[Source texts of formatted documents]
+++++

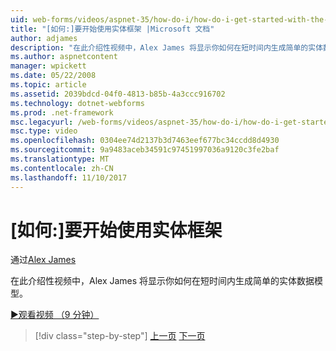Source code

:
 ```yaml
---
uid: web-forms/videos/aspnet-35/how-do-i/how-do-i-get-started-with-the-entity-framework
title: "[如何:]要开始使用实体框架 |Microsoft 文档"
author: adjames
description: "在此介绍性视频中，Alex James 将显示你如何在短时间内生成简单的实体数据模型。"
ms.author: aspnetcontent
manager: wpickett
ms.date: 05/22/2008
ms.topic: article
ms.assetid: 2039bdcd-04f0-4813-b85b-4a3ccc916702
ms.technology: dotnet-webforms
ms.prod: .net-framework
msc.legacyurl: /web-forms/videos/aspnet-35/how-do-i/how-do-i-get-started-with-the-entity-framework
msc.type: video
ms.openlocfilehash: 0304ee74d2137b3d7463eef677bc34ccdd8d4930
ms.sourcegitcommit: 9a9483aceb34591c97451997036a9120c3fe2baf
ms.translationtype: MT
ms.contentlocale: zh-CN
ms.lasthandoff: 11/10/2017
---
```

<a name="how-do-i-get-started-with-the-entity-framework"></a>[如何:]要开始使用实体框架
====================
通过[Alex James](https://github.com/adjames)

在此介绍性视频中，Alex James 将显示你如何在短时间内生成简单的实体数据模型。

[&#9654;观看视频 （9 分钟）](https://channel9.msdn.com/Blogs/ASP-NET-Site-Videos/how-do-i-get-started-with-the-entity-framework)

>[!div class="step-by-step"]
[上一页](how-do-i-converting-a-net-20-windows-forms-application-to-net-35.md)
[下一页](how-do-i-use-the-new-entity-data-source.md)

+++++

Would you retype every record above exactly, leaving out the pictures?

▸ **Answer to this problem**:
Source code

:
 ```yaml
---
uid: web-forms/videos/aspnet-35/how-do-i/how-do-i-get-started-with-the-entity-framework
title: "[如何:]要开始使用实体框架 |Microsoft 文档"
author: adjames
description: "在此介绍性视频中，Alex James 将显示你如何在短时间内生成简单的实体数据模型。"
ms.author: aspnetcontent
manager: wpickett
ms.date: 05/22/2008
ms.topic: article
ms.assetid: 2039bdcd-04f0-4813-b85b-4a3ccc916702
ms.technology: dotnet-webforms
ms.prod: .net-framework
msc.legacyurl: /web-forms/videos/aspnet-35/how-do-i/how-do-i-get-started-with-the-entity-framework
msc.type: video
ms.openlocfilehash: 0304ee74d2137b3d7463eef677bc34ccdd8d4930
ms.sourcegitcommit: 9a9483aceb34591c97451997036a9120c3fe2baf
ms.translationtype: MT
ms.contentlocale: zh-CN
ms.lasthandoff: 11/10/2017
---
```

<a name="how-do-i-get-started-with-the-entity-framework"></a>[如何:]要开始使用实体框架
====================
通过[Alex James](https://github.com/adjames)

在此介绍性视频中，Alex James 将显示你如何在短时间内生成简单的实体数据模型。

[&#9654;观看视频 （9 分钟）](https://channel9.msdn.com/Blogs/ASP-NET-Site-Videos/how-do-i-get-started-with-the-entity-framework)

>[!div class="step-by-step"]
[上一页](how-do-i-converting-a-net-20-windows-forms-application-to-net-35.md)
[下一页](how-do-i-use-the-new-entity-data-source.md)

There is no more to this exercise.